Film Review: ‘Warrior’

★★★★☆

Before Christopher Nolan’s third and final Batman effort The Dark Knight Rises (2012) propels Tom Hardy’s stock into the stratosphere, he’ll already have three more films in the bag; John Hillcoat’s depression-era epic The Wettest County in the World (2012); McG action comedy This Means War (2012) and out this week, Gavin O’Connor’s cage fighting drama Warrior (2011), opposite Joel Edgerton and Nick Nolte.

Hardy plays Tommy Conlon, a former US marine who turns up on his reformed alcoholic father Paddy’s (Nolte) doorstep for the first time in over a decade, and asks him to train him as a cage fighter. Their relationship is fraught, to say the least. It transpires that during his drinking years, Paddy was handy with his fists and so his ex-wife took off with the young Tommy, leaving his brother Brendan (Edgerton) to remain with her husband.

Brendan went on to become a school teacher and mixed martial artist, but never quite made the big leagues. However, financial stress forces him to move back into cage fighting, much to the chagrin of his wife Tess (Jennifer Morrison).

If you can’t guess what happens next, you’ve probably received one too many flying elbows to the head and although the inevitable happens, there is just enough uncertainty as to what the eventual outcome will be.

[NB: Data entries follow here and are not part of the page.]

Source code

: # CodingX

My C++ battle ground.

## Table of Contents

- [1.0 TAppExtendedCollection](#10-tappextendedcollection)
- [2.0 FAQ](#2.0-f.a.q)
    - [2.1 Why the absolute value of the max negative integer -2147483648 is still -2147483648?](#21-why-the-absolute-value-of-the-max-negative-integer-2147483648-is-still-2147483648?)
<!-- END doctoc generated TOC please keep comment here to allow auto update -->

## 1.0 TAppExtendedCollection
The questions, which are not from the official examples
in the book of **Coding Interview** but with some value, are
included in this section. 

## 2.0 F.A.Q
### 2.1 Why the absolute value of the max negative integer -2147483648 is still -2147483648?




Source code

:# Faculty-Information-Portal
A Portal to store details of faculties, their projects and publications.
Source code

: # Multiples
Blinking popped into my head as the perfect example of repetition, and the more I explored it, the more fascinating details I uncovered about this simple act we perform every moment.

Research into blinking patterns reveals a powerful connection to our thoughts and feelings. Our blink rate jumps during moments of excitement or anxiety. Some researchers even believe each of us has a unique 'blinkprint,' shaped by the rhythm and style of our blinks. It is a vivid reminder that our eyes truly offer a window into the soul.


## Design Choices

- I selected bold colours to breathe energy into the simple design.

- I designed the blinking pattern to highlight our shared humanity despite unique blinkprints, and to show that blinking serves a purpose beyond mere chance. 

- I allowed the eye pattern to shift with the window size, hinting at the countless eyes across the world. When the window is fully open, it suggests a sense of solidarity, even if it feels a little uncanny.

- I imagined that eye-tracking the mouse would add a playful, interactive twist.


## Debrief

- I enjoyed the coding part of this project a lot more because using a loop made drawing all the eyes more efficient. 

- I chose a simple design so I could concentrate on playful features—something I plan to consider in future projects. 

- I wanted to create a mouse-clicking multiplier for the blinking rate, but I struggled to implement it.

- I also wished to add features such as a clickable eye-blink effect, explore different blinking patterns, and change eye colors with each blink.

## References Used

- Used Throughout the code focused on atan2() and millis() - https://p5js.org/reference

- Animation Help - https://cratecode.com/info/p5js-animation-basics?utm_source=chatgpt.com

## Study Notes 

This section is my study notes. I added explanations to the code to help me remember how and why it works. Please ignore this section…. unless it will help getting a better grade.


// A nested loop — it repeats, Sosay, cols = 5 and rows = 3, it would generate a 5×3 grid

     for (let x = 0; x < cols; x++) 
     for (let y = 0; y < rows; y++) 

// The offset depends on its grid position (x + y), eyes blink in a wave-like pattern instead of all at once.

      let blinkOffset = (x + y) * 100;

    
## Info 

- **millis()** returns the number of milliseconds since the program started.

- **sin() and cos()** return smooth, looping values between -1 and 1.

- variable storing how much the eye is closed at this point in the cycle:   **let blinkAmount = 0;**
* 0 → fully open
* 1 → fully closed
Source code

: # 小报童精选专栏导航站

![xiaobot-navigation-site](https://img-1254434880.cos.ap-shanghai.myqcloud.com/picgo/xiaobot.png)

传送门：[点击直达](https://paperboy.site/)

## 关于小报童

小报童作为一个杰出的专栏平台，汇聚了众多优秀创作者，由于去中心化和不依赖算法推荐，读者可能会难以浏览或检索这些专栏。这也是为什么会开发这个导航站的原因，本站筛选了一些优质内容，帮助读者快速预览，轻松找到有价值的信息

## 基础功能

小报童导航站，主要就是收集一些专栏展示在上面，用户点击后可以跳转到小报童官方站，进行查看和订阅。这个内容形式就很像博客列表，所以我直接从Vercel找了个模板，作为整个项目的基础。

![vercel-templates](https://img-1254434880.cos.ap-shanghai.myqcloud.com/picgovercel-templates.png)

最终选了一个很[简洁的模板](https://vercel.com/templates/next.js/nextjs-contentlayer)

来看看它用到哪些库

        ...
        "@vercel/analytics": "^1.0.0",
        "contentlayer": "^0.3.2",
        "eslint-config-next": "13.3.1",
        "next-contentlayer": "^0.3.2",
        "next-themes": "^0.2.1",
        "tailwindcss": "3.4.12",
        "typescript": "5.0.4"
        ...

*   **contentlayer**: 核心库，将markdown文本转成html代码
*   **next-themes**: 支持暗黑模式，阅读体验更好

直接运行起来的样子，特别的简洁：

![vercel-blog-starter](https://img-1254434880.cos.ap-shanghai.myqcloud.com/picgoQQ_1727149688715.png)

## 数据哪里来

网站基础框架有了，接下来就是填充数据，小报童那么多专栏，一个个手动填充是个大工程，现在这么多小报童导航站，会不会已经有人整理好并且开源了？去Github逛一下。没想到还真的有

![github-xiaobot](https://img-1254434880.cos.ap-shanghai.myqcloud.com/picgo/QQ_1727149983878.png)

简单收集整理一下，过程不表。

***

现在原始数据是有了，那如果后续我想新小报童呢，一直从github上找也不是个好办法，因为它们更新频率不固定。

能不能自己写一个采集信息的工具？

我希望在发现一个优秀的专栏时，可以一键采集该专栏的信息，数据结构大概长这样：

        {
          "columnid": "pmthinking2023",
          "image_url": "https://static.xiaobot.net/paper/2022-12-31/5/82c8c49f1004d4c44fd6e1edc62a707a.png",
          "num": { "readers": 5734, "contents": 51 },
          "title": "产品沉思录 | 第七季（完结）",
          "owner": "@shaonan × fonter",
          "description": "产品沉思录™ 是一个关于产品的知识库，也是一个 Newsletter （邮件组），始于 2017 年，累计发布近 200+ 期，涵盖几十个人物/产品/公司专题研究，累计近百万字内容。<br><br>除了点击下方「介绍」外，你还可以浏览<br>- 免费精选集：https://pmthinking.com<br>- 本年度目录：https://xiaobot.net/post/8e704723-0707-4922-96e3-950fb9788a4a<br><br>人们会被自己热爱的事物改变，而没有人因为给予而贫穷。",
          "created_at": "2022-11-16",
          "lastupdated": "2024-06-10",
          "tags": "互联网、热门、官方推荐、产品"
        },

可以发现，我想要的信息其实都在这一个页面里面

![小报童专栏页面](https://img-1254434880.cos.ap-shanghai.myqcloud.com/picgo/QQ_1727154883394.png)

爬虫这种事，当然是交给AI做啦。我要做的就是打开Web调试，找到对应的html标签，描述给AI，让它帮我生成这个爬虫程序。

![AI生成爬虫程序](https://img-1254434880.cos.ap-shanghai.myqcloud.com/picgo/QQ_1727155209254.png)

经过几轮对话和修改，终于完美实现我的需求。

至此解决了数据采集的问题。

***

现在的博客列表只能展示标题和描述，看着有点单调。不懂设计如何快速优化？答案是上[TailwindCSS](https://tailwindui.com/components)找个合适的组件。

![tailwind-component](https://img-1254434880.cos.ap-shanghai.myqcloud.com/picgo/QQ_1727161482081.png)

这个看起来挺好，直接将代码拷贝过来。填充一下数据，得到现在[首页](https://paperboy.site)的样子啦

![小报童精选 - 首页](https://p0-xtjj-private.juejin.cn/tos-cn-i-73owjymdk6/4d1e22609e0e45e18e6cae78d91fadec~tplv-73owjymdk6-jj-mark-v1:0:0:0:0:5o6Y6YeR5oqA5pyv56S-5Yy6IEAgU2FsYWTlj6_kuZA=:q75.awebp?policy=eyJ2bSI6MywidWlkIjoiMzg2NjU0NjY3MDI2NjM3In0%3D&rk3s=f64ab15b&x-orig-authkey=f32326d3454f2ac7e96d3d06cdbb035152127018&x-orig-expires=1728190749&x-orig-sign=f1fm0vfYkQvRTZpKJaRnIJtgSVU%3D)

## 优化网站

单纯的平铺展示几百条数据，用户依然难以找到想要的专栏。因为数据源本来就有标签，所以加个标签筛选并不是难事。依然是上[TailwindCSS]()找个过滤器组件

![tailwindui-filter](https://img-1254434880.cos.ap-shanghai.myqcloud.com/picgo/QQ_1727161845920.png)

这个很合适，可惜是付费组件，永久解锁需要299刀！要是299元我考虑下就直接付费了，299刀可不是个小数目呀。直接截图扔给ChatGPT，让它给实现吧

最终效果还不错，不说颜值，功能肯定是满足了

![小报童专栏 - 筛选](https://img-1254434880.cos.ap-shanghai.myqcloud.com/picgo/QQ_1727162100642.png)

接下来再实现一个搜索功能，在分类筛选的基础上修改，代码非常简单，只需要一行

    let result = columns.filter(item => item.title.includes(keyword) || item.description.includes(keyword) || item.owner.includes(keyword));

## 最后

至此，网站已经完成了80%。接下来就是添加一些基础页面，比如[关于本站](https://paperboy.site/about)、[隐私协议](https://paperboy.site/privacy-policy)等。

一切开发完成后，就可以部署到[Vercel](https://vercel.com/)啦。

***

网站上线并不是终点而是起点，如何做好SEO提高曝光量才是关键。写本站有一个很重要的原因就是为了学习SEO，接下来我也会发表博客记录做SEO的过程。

Lazy critics have been comparing Warrior with the Rocky series, with which it has few similarities. There is, of course, plenty of fighting and working class grit on display, but Sylvester Stallone’s plucky boxer inspired empathy and the audience couldn’t help but root for him. The problem with Warrior is that although the idea of having two fighters to get behind seems like a good idea, earlier on you make a choice as to who you want to win the title, and if the brother you backed doesn’t succeed in the final bout, you may well be left unsatisfied with the outcome.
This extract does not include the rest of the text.